MSCCD: a grammar pluggable code clone detecter

Features

MSCCD provides a tokenizer generator for supporting any new programming language if its grammar definition in g4 file exists.

MSCCD can detect type-3 code clones for the supported languages.

See our paper(accepted by ICPC2022) in https://arxiv.org/pdf/2204.01028.pdf for more details.

Docker Image

Please use the provideded docker image:

Link: https://drive.google.com/file/d/17zsCf-5FnKbE1iPw6Ca4onW5ckQX69eQ/view?usp=sharing

MSCCD;s path: /root/MSCCD

Environment dependence

We have tested MSCCD on Ubuntu 18.04LTS / MacOS Monterey.

MSCCD mainly depends on these environments:

Python v3.6.9
Java 11 (Newer than Java9) (Remember to set version by editting modules/msccd_tokenizers/pom.xml when using a different version)
Maven v3.8.5
jinja2 (pip3)
ujson (pip3)

We added some interfaces and methods to ANTLR4.8 and packaged a .jar file for MSCCD. Please install the provided antlr-4.8-modified.jar to your local maven repository.

mvn install:install-file -Dfile=./lib/antlr-4.8-modified.jar -DgroupId=org.nagoya_u.ertl.sa -DartifactId=antlr-v4.8-modified -Dversion=4.8 -Dpackaging=jar 

Generate a tokenizer for the target language

First, edit ./parserConfig.json :

parser: The path of the grammar folder, including g4 files and sometimes java programs.
grammarName: The grammar name defined in the g4 file. It can also be checked in pom.xml (for grammars from grammarsv4)
startSymbol: Can be easily checked in pom.xml or the g4 file.

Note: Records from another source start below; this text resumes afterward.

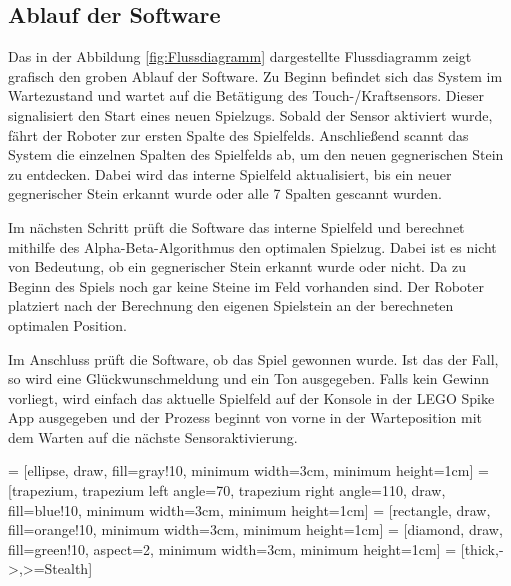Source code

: \subsection{Ablauf der Software}
Das in der Abbildung \ref{fig:Flussdiagramm} dargestellte Flussdiagramm zeigt grafisch den groben Ablauf der Software. \newline
Zu Beginn befindet sich das System im Wartezustand und wartet auf die Betätigung des Touch-/Kraftsensors. Dieser signalisiert den Start eines neuen Spielzugs. Sobald der Sensor aktiviert wurde, fährt der Roboter zur ersten Spalte des Spielfelds.
Anschließend scannt das System die einzelnen Spalten des Spielfelds ab, um den neuen gegnerischen Stein zu entdecken. Dabei wird das interne Spielfeld aktualisiert, bis ein neuer gegnerischer Stein erkannt wurde oder alle 7 Spalten gescannt wurden.

Im nächsten Schritt prüft die Software das interne Spielfeld und berechnet mithilfe des Alpha-Beta-Algorithmus den optimalen Spielzug.
Dabei ist es nicht von Bedeutung, ob ein gegnerischer Stein erkannt wurde oder nicht. Da zu Beginn des Spiels noch gar keine Steine im Feld vorhanden sind.
Der Roboter platziert nach der Berechnung den eigenen Spielstein an der berechneten optimalen Position.

Im Anschluss prüft die Software, ob das Spiel gewonnen wurde. Ist das der Fall, so wird eine Glückwunschmeldung und ein Ton ausgegeben. Falls kein Gewinn vorliegt, wird einfach das aktuelle Spielfeld auf der Konsole in der LEGO Spike App ausgegeben und der Prozess beginnt von vorne in der Warteposition mit dem Warten auf die nächste Sensoraktivierung. 


 = [ellipse, draw, fill=gray!10, minimum width=3cm, minimum height=1cm]
 = [trapezium, trapezium left angle=70, trapezium right angle=110, draw, fill=blue!10, minimum width=3cm, minimum height=1cm]
 = [rectangle, draw, fill=orange!10, minimum width=3cm, minimum height=1cm]
 = [diamond, draw, fill=green!10, aspect=2, minimum width=3cm, minimum height=1cm]
 = [thick,->,>=Stealth]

Then, generate the tokenizer by:

python3 tokenizerGeneration.py

Configure the tool

We can configure the tool by config.json. Here are the items:

inputProject: A list of paths. Each path presents a project you want to detect.
keywordsList: The path of the keywordslist.
languageExtensionName: A list of the extension names of the target language.
minTokens: The minimum size of the token bag in clone detection.
minTokensForBagGeneration: The minimum size of the token bag in tokenization. A smaller value will provide a larger range of token bag sizes in clone detection; a bigger one will make the tokenizer faster when you don’t want small bags.
detectionThreshold: The similarity threshold with a number in the range(0,1). If the overlapping similarity of a code pair is higher than the threshold, they will be seen as clones. A higher threshold will increase accuracy and reduce recall, and vice versa.
maxRound: The max granularity value to detect.
tokenizer: The name of generated tokenizer. It is the same as “grammarName” in parserConfig.json
threadNum_tokenizer
threadNum_detection

Execute MSCCD

Users may always need to do several detections for the same project. So we can save the necessary data in a task object to save time for the execution next time.

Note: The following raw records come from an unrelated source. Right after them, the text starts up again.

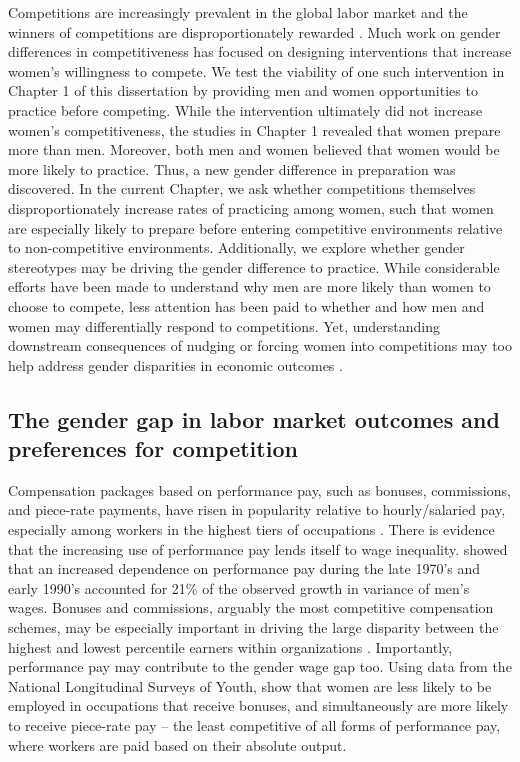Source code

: \documentclass[letterpaper, nobind]{templates/ociamthesis}
\begin{document}
Competitions are increasingly prevalent in the global labor market \autocite{Lavy2004,Lemiuex2009} and the winners of competitions are disproportionately rewarded \autocite{Frank2010}. Much work on gender differences in competitiveness has focused on designing interventions that increase women's willingness to compete. We test the viability of one such intervention in Chapter 1 of this dissertation by providing men and women opportunities to practice before competing. While the intervention ultimately did not increase women's competitiveness, the studies in Chapter 1 revealed that women prepare more than men. Moreover, both men and women believed that women would be more likely to practice. Thus, a new gender difference in preparation was discovered. In the current Chapter, we ask whether competitions themselves disproportionately increase rates of practicing among women, such that women are especially likely to prepare before entering competitive environments relative to non-competitive environments. Additionally, we explore whether gender stereotypes may be driving the gender difference to practice. While considerable efforts have been made to understand why men are more likely than women to choose to compete, less attention has been paid to whether and how men and women may differentially respond to competitions. Yet, understanding downstream consequences of nudging or forcing women into competitions may too help address gender disparities in economic outcomes \autocite{Blau2017,Altonji1999}.

\hypertarget{the-gender-gap-in-labor-market-outcomes-and-preferences-for-competition}{%
\subsection{The gender gap in labor market outcomes and preferences for competition}\label{the-gender-gap-in-labor-market-outcomes-and-preferences-for-competition}}

Compensation packages based on performance pay, such as bonuses, commissions, and piece-rate payments, have risen in popularity relative to hourly/salaried pay, especially among workers in the highest tiers of occupations \autocite{Hall1998,Murphy1999,Cunat2005,Lemiuex2009}. There is evidence that the increasing use of performance pay lends itself to wage inequality. \textcite{Lemiuex2009} showed that an increased dependence on performance pay during the late 1970's and early 1990's accounted for 21\% of the observed growth in variance of men's wages. Bonuses and commissions, arguably the most competitive compensation schemes, may be especially important in driving the large disparity between the highest and lowest percentile earners within organizations \autocite{Bell2010,Bell2014,Benabou2016}. Importantly, performance pay may contribute to the gender wage gap too. Using data from the National Longitudinal Surveys of Youth, \textcite{McGee2015} show that women are less likely to be employed in occupations that receive bonuses, and simultaneously are more likely to receive piece-rate pay -- the least competitive of all forms of performance pay, where workers are paid based on their absolute output.
\end{document}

Execute for the first time

By this part, we will execute the tool by generating a new task from the configuration file.

1 Edit the config.json file, and check the grammar file, keyword list file, and your input file.

2 Run by python3 controller.py, and just wait for the result.

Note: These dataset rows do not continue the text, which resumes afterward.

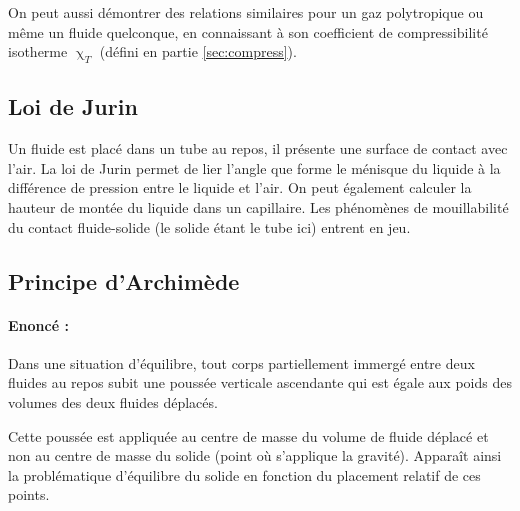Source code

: On peut aussi démontrer des relations similaires pour un gaz polytropique ou même un fluide quelconque, en connaissant à son coefficient de compressibilité isotherme $\upchi_T$ (défini en partie \ref{sec:compress}).

\subsection{Loi de Jurin}
Un fluide est placé dans un tube au repos, il présente une surface de contact avec l'air. La loi de Jurin permet de lier l'angle que forme le ménisque du liquide à la différence de pression entre le liquide et l'air. On peut également calculer la hauteur de montée du liquide dans un capillaire. Les phénomènes de mouillabilité du contact fluide-solide (le solide étant le tube ici) entrent en jeu.

\subsection{Principe d'Archimède}
\paragraph{Enoncé :}Dans une situation d'équilibre, tout corps partiellement immergé entre deux fluides au repos subit une poussée verticale ascendante qui est égale aux poids des volumes des deux fluides déplacés.

Cette poussée est appliquée au centre de masse du volume de fluide déplacé et non au centre de masse du solide (point où s'applique la gravité). Apparaît ainsi la problématique d'équilibre du solide en fonction du placement relatif de ces points.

3 Check the information in tasks/task[taskId]/, for each execution, there will be a folder named *detection** to save the result files

Execute from a generated task

By this part, we will execute the tool from a generated task. We can easily change the detection granularity(required) and threshold(optional) by command.

Just run it by python3 controller.py [taskId] ([statementThreshold]).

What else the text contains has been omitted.